Archive for July, 2007

Basic Ops #2 – Add/Sub

Wednesday, July 25th, 2007

After we started with the really easy implementation of Multiplication’s algorithm (right here), I will now proceed to add and sub, which are a bit more complicated. But still, nothing like the dreaded Long Division algorithm. :)

Anyways, the intresting part about add and sub is that you cetainly will use the XOR operator. If you think of it, actually XOR can calculate add and sub together, but without fixing the carry or borrow. That you will have to do yourself. But it’s still good enough for one bit operations. For example: 1-1 = 0, and 1^1 = 0. Or another example, 1 + 0=1 –> 1^0=1. So this is all nice, but what happens when you have to borrow or to calculate the carry? So if you operate on 1 bit variables and you do 1+1, you will get 0 and a carry should be propagated to the next bit. Therefore, even if this is the case, we still can use the XOR operator, because 1^1 will yield a zero, which is what we expect. So now comes the big question – how do we calculate the carry (for now I will stick to carry, and later I will talk about borrow), the carry has to propagate from the low significant bit to the highest. In my opinion this is the most fascinating device in this algorithm, because the rest is the same for both add and sub.
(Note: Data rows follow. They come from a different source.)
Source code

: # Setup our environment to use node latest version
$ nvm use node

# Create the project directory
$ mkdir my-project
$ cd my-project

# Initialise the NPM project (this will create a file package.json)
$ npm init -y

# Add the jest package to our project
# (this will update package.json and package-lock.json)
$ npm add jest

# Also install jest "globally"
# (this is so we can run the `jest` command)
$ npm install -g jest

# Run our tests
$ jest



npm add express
So to answer that, let the input be two integers: a and b. Calculating the XOR between them is a good start and can be done as easily as that. But now we would like to fix the carry and apply it to the other bits. So if we AND (bitwise) the original a and b, we will get all parallel bits that match. For example, adding 2+6 will result in:

010 &
110
—-
010

This ANDed result is the mask of the carry we begin with. And I use the word “begin” since the carry has to propogate to the higher bits, and therefore we will need to iterate a specific operation that will fix the carry on the rest of the bits. The reason we AND a and b, is because surely the result’s bits are these which will cause a carry… Once we applied the current carry, we will have to calculate the next carry. As I said earlier, we have to iterate this operation, therefore it means there must be some condition which will stop this iteration, otherwise it won’t make any sense and stuck forever. Do you have any idea what will be this condition? It’s not the number of bits of a (aka sizeof a), nor b (which we presume are the same, of course). We will run as long as there is a carry to apply to the constructed result of the addition.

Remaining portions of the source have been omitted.